- _What the task asks_
Scan the entries for lines with the word "Assignments" and copy those lines.

─── Material shown ───

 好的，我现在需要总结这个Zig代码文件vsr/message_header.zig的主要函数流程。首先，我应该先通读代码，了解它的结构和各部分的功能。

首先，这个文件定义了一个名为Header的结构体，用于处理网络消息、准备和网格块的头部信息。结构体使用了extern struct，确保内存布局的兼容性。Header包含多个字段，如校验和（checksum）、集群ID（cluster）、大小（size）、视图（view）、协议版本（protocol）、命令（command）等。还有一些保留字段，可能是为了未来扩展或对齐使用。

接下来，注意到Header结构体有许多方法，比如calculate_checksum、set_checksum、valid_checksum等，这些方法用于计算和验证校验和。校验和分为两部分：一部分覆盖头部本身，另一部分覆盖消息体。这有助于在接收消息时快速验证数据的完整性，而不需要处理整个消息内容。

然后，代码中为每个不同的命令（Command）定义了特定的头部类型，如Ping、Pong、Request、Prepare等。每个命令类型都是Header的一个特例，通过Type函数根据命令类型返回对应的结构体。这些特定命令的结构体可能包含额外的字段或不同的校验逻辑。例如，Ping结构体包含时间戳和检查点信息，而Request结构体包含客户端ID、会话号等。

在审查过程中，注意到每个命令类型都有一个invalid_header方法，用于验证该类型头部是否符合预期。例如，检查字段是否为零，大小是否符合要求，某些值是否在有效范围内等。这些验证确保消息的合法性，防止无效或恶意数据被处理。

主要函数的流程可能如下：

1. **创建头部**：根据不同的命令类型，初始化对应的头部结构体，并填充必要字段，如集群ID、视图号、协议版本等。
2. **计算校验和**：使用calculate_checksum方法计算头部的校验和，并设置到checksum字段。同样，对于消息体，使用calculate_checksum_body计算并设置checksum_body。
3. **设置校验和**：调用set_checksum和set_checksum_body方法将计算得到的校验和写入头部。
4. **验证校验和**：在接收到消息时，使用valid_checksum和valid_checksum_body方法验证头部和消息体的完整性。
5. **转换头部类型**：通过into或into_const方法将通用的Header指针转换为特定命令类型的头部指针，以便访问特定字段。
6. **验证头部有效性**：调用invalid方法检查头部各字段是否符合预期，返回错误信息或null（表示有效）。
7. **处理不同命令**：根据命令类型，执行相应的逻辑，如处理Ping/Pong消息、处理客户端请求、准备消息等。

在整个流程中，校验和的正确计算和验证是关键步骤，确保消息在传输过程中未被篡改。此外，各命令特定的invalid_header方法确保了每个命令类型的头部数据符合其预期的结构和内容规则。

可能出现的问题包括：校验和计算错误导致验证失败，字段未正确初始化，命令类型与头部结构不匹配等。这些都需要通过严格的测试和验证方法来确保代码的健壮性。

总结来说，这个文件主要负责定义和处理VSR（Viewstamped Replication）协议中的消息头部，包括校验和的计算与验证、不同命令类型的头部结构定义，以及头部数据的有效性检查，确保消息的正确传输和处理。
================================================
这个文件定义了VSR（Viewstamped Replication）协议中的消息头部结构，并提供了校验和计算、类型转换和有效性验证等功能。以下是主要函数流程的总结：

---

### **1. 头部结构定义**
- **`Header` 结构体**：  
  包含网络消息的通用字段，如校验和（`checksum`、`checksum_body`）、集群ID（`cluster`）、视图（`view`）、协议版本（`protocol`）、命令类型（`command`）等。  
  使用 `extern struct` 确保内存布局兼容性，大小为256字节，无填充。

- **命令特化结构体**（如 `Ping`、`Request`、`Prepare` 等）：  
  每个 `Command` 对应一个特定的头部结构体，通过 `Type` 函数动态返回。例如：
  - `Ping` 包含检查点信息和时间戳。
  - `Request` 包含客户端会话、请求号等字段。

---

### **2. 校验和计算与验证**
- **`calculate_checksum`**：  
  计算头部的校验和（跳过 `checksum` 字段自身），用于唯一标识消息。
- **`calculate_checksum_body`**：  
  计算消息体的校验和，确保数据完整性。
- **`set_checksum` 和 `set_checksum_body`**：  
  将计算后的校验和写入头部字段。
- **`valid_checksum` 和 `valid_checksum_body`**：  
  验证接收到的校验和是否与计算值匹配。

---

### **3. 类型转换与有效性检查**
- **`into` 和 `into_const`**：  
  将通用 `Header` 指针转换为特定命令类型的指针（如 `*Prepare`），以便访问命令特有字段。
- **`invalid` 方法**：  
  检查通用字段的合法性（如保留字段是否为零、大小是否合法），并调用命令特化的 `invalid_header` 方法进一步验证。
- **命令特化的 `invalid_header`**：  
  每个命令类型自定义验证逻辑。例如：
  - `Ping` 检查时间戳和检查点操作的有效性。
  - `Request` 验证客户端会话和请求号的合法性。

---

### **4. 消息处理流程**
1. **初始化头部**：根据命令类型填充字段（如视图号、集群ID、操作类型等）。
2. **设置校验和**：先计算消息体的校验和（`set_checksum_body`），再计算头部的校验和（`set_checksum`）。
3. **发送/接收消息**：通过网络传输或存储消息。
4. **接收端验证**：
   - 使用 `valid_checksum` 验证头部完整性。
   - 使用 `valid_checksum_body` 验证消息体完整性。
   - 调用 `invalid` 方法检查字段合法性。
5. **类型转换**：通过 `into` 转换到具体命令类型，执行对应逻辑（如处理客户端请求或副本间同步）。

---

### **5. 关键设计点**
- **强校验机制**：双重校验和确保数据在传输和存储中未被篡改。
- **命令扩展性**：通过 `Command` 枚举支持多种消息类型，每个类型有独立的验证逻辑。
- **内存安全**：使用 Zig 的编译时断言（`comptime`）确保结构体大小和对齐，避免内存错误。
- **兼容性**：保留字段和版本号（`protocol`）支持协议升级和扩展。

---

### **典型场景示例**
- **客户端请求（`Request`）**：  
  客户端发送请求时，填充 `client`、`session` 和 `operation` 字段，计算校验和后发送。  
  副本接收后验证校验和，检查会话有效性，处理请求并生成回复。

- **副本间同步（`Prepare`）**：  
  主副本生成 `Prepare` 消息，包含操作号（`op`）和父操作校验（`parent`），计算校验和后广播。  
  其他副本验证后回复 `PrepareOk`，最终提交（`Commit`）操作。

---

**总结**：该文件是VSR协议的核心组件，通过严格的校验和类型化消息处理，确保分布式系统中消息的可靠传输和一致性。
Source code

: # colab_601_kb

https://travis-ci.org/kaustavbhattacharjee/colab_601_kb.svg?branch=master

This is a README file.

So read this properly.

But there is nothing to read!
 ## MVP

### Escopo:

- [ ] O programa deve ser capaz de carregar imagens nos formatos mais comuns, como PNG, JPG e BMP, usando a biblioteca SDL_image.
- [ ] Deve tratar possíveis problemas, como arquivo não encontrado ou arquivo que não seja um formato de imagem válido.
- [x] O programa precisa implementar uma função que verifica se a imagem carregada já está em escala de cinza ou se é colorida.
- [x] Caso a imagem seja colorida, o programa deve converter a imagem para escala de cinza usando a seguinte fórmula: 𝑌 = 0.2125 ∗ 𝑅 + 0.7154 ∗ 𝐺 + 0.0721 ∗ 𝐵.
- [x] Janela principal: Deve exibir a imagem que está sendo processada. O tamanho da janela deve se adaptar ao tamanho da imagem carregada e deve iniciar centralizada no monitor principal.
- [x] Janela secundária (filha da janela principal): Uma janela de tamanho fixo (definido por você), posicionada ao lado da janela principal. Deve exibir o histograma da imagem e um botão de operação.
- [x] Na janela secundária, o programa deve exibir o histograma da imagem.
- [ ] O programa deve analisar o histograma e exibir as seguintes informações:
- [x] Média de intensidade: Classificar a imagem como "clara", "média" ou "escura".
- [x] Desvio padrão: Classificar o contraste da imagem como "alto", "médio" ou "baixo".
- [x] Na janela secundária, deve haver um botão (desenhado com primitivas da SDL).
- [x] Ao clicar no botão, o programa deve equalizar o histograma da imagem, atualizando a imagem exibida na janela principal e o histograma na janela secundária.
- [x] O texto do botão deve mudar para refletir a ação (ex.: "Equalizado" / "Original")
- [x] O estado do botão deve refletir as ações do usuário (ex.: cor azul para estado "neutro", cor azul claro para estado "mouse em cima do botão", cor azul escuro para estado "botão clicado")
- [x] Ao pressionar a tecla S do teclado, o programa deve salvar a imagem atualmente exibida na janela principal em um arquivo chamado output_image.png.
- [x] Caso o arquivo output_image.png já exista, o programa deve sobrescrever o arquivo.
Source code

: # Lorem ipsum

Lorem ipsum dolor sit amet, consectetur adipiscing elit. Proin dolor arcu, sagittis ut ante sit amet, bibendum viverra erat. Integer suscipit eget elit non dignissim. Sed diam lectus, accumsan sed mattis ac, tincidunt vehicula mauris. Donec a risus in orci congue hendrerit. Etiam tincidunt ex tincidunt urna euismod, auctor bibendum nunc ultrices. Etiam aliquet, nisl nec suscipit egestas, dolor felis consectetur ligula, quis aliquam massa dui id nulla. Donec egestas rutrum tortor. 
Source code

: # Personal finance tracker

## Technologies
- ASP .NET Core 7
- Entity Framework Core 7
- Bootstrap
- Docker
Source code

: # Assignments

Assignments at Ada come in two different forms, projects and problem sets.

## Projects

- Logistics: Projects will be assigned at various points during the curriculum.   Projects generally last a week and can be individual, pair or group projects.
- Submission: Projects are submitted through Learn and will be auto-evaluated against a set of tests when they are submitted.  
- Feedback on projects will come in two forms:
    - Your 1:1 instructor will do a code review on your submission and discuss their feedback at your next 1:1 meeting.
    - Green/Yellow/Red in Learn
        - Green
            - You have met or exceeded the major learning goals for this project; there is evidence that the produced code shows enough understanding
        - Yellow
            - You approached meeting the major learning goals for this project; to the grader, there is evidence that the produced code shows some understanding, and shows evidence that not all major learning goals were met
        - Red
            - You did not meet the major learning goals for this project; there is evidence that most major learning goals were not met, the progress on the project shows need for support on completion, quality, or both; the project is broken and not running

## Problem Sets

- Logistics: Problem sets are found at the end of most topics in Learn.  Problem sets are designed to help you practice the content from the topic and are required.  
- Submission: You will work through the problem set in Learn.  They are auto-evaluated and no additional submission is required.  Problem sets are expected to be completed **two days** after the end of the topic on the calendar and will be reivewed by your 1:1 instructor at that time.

───

- _Reply_
: # Assignments
Assignments at Ada come in two different forms, projects and problem sets.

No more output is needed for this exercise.